NOT Training the tokenizer now!


In [8]:
# Fine-tune the pre-trained BERT model using RoBERTa configurations
from transformers import RobertaConfig, RobertaForMaskedLM
config = RobertaConfig(vocab_size=VOCAB_SIZE,
    max_position_embeddings=MAX_POS_EMB,
    num_attention_heads=12,
    num_hidden_layers=6,
    type_vocab_size=1)

# Load the model
roberta_model = RobertaForMaskedLM(config)

In [9]:
# Load the trained tokenizer
from transformers import RobertaTokenizer
roberta_tokenizer = RobertaTokenizer.from_pretrained(tokenizer_mdl)

In [10]:
# Dataset loaders
from transformers import DataCollatorForLanguageModeling
from transformers import LineByLineTextDataset

dataset = LineByLineTextDataset(tokenizer=roberta_tokenizer, file_path=training_file, block_size=128)
data_collator = DataCollatorForLanguageModeling(tokenizer=roberta_tokenizer, mlm=True, mlm_probability=0.15)

In [11]:
# Start training the language model
from transformers import Trainer, TrainingArguments

EPOCH=50
BATCH_SIZE=48 #decrease this number for out of memory issues

training_args = TrainingArguments(
    output_dir=bert_model_dir, #dir to save the model
    overwrite_output_dir=True,
    num_train_epochs=EPOCH,
    per_gpu_train_batch_size=BATCH_SIZE,
    save_steps=1000,
    save_total_limit=2)

#define trainer object with above training args
trainer = Trainer(model=roberta_model,
    args=training_args,
    data_collator=data_collator,
    train_dataset=dataset,
    tokenizer=roberta_tokenizer,
    prediction_loss_only=True)



In [12]:
print('Number of parameters:', roberta_model.num_parameters())
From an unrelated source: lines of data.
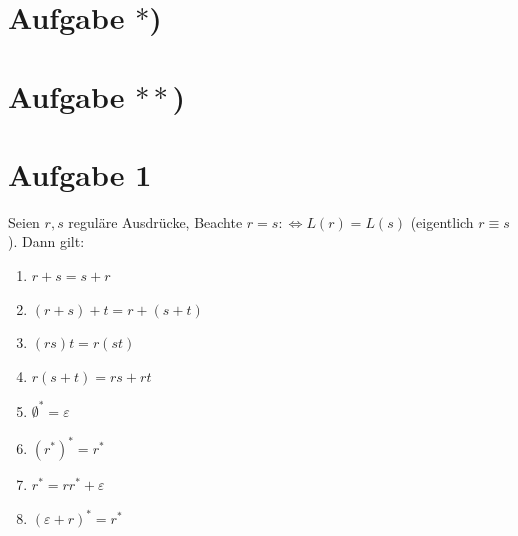 \documentclass[12pt,a4paper]{article}
\author{Willi Sontopski}
\begin{document}

\section*{Aufgabe $\ast$)}

\section*{Aufgabe $\ast\ast$)}

\section*{Aufgabe 1}
Seien $r,s$ reguläre Ausdrücke, Beachte $r=s:\Longleftrightarrow L(r)=L(s)$ (eigentlich $r\equiv s$). Dann gilt:
\begin{enumerate}[label=\alph*)]
	\item $r+s=s+r$
	\item $(r+s)+t=r+(s+t)$
	\item $(rs)t=r(st)$
	\item $r(s+t)=rs+rt$
	\item $\emptyset^\ast=\varepsilon$
	\item $(r^\ast)^\ast=r^\ast$
	\item $r^\ast=rr^\ast+\varepsilon$
	\item $(\varepsilon+r)^\ast=r^\ast$
\end{enumerate}
\end{document}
Number of parameters: 83504416


In [13]:
# save the model summary
from torch.utils.tensorboard import SummaryWriter
# default `log_dir` is "runs" - we'll be more specific here
writer = SummaryWriter('runs/model_summary')

#To create the tensor on GPU
cuda0 = torch.device('cuda')

# Sample input
tok_in = roberta_tokenizer.encode(["ತೆರೆ ಮೇಲೆ ಯಜಮಾನನ <mask>"])
in_tensor = torch.tensor([tok_in], dtype=torch.long, device=cuda0)

# Add the graph
writer.add_graph(roberta_model, in_tensor)
writer.close()

  input_tensor.shape == tensor_shape for input_tensor in input_tensors


In [None]:
#Train and save the model 
trainer.train()
trainer.save_model(bert_model_dir)

Using deprecated `--per_gpu_train_batch_size` argument which will be removed in a future version. Using `--per_device_train_batch_size` is preferred.
Using deprecated `--per_gpu_train_batch_size` argument which will be removed in a future version. Using `--per_device_train_batch_size` is preferred.
Using deprecated `--per_gpu_train_batch_size` argument which will be removed in a future version. Using `--per_device_train_batch_size` is preferred.


Step,Training Loss
500,4.94405
1000,4.181748
1500,3.882671
2000,3.676838
2500,3.515695
3000,3.369197
3500,3.201846
4000,3.024055
4500,2.850354
5000,2.715285